=== PROBLEM ===
In the entries below, identify every line with the string "browser" and copy it.

---------- DATA SHOWN

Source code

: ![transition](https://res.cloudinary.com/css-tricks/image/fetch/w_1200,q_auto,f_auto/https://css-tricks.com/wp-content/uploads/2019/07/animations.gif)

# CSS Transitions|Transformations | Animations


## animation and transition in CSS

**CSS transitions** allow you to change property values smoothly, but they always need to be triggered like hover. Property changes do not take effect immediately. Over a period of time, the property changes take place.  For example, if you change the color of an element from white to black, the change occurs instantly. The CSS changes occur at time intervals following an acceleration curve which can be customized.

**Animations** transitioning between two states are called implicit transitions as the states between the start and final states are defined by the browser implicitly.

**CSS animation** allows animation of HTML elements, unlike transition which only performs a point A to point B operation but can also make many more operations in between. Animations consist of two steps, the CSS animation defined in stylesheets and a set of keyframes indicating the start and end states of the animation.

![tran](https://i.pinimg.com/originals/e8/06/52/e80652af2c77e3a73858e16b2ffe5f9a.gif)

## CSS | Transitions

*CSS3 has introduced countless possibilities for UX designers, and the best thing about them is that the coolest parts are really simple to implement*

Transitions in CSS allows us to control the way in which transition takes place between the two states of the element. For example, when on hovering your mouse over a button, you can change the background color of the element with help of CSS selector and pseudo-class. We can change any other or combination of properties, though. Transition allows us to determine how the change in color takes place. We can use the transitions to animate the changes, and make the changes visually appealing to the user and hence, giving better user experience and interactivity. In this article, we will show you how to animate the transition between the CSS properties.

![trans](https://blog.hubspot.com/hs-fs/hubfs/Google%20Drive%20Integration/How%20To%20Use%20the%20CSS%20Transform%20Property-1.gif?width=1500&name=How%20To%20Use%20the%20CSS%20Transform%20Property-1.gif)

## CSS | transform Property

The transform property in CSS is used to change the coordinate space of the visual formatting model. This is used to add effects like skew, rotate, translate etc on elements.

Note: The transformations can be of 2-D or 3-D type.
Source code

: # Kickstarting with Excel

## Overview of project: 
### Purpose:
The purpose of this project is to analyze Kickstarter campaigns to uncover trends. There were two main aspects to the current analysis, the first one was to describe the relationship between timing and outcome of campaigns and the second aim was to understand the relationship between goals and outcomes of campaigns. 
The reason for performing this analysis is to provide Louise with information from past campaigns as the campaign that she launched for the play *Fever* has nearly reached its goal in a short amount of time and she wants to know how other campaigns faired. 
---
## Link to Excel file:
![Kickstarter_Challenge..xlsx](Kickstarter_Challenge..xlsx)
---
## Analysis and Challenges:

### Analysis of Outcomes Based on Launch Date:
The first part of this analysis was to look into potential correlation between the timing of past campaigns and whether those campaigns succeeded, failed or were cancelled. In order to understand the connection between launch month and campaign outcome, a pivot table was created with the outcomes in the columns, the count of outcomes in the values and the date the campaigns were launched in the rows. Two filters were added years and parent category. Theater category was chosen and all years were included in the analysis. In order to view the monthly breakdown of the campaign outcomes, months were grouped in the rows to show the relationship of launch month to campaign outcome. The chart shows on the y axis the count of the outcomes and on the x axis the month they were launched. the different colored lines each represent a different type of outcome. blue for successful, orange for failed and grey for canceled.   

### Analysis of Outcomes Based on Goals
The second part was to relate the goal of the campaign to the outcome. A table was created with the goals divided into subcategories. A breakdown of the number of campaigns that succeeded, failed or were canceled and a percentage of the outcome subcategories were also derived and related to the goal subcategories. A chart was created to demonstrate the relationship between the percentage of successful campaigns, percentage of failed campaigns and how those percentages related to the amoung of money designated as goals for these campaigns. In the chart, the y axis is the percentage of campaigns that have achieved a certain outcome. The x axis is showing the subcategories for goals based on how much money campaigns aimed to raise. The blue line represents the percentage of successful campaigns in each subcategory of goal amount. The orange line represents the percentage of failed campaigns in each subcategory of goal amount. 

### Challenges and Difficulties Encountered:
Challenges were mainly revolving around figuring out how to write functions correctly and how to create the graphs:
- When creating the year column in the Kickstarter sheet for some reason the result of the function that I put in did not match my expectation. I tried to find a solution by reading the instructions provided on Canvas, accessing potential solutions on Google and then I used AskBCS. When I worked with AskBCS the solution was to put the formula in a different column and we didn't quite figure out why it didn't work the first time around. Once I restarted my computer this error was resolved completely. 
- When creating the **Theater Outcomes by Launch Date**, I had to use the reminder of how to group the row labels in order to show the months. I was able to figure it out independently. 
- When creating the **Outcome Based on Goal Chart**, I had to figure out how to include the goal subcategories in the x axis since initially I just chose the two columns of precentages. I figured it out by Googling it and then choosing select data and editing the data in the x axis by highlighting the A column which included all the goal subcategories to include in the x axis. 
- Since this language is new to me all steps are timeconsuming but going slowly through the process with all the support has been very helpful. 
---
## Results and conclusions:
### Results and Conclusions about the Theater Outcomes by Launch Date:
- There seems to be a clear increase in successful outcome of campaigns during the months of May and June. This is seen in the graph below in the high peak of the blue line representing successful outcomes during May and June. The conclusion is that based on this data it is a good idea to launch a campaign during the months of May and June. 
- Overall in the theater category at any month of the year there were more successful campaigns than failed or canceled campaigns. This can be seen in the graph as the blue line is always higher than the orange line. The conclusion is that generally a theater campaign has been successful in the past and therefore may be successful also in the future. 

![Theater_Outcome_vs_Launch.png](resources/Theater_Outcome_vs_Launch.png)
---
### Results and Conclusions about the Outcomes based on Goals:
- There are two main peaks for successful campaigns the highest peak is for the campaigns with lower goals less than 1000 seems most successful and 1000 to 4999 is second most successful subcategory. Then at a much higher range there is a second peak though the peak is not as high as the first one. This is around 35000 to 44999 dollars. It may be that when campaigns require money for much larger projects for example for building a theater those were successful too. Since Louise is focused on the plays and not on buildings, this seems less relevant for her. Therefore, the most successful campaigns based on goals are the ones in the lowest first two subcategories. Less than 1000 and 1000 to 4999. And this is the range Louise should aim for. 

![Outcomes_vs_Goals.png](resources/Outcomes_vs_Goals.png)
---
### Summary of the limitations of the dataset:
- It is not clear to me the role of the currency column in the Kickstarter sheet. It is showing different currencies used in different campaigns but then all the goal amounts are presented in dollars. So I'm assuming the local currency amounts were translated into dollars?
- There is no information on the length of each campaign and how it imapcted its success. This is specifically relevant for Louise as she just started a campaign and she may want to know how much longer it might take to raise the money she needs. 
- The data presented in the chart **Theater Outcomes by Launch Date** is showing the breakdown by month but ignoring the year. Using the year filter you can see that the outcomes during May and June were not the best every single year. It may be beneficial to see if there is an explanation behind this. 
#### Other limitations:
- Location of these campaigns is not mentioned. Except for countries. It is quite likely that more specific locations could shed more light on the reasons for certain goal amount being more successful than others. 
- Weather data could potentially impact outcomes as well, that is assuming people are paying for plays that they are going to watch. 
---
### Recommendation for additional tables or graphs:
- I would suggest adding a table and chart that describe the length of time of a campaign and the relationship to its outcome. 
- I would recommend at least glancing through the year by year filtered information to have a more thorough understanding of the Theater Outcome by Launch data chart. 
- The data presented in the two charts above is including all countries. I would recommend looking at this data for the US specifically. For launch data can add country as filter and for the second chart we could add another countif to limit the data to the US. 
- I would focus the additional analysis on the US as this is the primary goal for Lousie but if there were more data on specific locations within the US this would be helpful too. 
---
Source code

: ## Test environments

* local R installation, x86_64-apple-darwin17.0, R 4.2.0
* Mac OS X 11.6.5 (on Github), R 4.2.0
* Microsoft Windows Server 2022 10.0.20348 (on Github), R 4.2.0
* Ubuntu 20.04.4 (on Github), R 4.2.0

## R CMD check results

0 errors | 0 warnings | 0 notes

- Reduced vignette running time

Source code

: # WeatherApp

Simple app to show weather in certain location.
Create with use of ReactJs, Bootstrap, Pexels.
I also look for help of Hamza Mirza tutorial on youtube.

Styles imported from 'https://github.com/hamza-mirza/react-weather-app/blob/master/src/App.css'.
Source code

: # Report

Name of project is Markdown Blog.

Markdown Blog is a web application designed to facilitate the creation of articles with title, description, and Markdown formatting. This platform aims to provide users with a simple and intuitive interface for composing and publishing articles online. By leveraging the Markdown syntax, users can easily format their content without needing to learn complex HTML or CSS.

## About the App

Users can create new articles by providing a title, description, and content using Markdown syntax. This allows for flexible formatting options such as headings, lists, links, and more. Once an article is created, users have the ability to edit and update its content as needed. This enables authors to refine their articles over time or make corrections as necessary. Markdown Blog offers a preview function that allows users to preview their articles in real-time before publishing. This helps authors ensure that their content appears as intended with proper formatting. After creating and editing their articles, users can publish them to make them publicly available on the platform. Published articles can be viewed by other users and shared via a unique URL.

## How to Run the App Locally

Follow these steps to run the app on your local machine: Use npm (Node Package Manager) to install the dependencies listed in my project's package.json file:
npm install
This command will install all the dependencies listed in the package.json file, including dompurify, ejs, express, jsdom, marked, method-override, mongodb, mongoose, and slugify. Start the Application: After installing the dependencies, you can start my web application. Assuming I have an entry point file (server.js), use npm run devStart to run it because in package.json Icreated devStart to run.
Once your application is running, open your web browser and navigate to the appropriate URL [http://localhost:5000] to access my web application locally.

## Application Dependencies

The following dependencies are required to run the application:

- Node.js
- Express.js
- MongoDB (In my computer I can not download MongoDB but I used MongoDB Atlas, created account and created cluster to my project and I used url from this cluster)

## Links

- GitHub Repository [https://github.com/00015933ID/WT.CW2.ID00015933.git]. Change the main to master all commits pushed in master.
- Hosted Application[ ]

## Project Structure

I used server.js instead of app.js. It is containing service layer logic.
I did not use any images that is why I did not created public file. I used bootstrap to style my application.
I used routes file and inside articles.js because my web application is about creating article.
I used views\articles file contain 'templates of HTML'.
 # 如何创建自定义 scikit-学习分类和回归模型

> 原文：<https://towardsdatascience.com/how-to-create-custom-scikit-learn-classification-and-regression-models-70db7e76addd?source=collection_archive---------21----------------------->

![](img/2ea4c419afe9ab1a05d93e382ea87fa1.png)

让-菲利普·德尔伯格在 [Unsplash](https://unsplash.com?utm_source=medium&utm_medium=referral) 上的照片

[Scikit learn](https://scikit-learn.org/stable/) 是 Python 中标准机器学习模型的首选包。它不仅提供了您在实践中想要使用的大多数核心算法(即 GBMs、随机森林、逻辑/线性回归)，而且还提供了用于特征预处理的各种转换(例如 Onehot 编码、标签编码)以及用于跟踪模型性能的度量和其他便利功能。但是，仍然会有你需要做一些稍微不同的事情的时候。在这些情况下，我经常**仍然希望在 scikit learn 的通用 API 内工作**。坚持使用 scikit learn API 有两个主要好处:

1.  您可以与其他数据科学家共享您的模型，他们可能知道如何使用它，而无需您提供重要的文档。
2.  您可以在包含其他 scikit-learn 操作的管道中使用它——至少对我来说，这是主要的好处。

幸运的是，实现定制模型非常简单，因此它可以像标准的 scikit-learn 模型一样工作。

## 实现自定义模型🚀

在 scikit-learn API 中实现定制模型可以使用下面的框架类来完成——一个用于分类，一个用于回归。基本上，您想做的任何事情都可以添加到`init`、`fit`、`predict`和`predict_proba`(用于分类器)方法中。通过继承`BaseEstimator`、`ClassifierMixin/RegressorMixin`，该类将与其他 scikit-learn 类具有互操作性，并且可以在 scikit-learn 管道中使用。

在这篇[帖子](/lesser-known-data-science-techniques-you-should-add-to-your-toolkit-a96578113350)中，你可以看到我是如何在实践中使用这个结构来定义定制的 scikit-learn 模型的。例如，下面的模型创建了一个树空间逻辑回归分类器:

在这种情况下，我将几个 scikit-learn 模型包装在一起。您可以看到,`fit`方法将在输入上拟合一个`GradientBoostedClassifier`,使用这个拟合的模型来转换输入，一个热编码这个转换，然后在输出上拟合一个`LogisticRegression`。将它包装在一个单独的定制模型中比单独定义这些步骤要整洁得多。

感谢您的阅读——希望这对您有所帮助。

--------------------

=== SOLUTION FOR THIS TASK ===
**Animations** transitioning between two states are called implicit transitions as the states between the start and final states are defined by the browser implicitly.
Once your application is running, open your web browser and navigate to the appropriate URL [http://localhost:5000] to access my web application locally.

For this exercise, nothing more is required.